The Blue Moon is special full moon that happens when there are two full moons in one calendar month.

Moon Illusions

You may have noticed that the rising and setting Moon also looks much bigger than it does when it’s high in the sky, this trick is knows as “Moon illusion.”

Moon Naming

The cultural impact of the moon is powerful and sources trace back the tradition of naming the Full Moons to Native American tribe in the Northeast United States. The names were given to mark certain times of hunting, planting or harvesting. European settlers adopted some of these customs and added some of their own. As each lunar orbit is really about 29 days, full moons shift their position within the months a bit from year to year; this is why some months have variable names.

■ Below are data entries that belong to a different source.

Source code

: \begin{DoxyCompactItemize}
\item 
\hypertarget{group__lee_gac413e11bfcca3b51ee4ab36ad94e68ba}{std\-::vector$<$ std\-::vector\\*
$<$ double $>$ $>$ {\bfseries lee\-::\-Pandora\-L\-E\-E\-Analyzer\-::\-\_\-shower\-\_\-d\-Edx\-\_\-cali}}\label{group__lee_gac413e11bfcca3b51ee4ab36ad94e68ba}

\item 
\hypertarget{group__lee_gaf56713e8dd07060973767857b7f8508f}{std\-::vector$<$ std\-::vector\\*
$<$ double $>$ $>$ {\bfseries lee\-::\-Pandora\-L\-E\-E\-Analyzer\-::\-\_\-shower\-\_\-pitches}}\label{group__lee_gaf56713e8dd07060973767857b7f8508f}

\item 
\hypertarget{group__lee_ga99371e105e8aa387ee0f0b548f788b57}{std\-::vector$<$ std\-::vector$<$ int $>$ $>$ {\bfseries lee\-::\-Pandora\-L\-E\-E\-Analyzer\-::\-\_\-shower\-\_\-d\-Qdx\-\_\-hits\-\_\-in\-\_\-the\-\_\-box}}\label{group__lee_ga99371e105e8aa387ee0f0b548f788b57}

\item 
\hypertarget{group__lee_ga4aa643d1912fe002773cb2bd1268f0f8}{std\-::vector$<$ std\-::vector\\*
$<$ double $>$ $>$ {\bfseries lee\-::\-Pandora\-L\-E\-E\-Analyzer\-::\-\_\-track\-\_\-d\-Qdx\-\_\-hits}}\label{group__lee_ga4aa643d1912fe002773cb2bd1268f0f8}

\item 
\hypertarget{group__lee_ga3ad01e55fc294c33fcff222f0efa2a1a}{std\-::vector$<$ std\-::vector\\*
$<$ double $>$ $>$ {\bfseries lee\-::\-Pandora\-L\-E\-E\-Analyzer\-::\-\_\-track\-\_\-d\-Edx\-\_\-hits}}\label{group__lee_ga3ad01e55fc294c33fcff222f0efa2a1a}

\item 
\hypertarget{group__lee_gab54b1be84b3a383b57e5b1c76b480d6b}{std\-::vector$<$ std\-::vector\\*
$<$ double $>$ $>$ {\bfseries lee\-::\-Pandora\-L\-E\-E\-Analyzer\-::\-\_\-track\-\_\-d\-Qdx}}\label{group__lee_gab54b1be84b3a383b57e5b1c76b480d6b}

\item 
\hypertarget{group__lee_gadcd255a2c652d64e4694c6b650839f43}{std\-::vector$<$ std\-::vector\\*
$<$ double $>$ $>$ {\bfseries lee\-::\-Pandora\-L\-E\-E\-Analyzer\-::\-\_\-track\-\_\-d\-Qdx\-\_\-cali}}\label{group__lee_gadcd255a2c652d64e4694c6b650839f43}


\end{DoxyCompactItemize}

The Moon has been given different names at certain times of the year. For instance, in October the full moon is called the Harvest Moon because it shined on fields after the fall equinox, enabling work to continue late into the night. The Harvest moon has a special significance to farmers because near the autumnal equinox, the day-to-day difference in the local time of moonrise is only 30 minutes when normally the moon rises about 50 minutes later each day.

List of Common Moon Names

  • January – Wolf Moon, also Moon After Yule. The name Wolf Moon comes from wolf packs which roam in the depth of winter.
  • February – Snow or Hunger Moon. This moon is named for the fact that this is most often the harshest time of winter.
  • March – Worm or Sugar Moon. These moon names indicate the very beginnings of spring. Sugar moon comes from groups which tapped trees to make syrup.
  • April – Pink or Seed Moon. This moon happens when flowers have really started to bloom and spring is underway.
  • May – Flower or Hare Moon. Most everywhere has full flowers by this time of year.
  • June – Strawberry or Rose Moon. This moon is named for the very short strawberry harvest season. Rose Moon is the European name, given by new settlers.
  • July – Buck or Mead Moon. This is the time of year that male deer, bucks, begin to grow their horns.
  • August – Sturgeon or Green Corn Moon. The sturgeon came from tribes in the Great Lakes area, for when this fish was plentiful.
  • September – Harvest or Barley Moon. The moon closest to the Equinox is the Harvest Moon. Occasionally when this falls in October, the September moon becomes the Corn or Barley Moon.
  • October – Hunter’s or Dying Grass Moon. With the harvest done, and the leaves falling, this is a time of hunting game for winter.
  • November – Beaver or Frosty Moon. The beaver name is related to either the trapping of these animals by hunters or the fact that beavers are busy readying for winter at this time of the year.
  • December – Cold Moon, also Moon Before Yule. At this point, winter weather has arrived and the shortest day of the year approaches.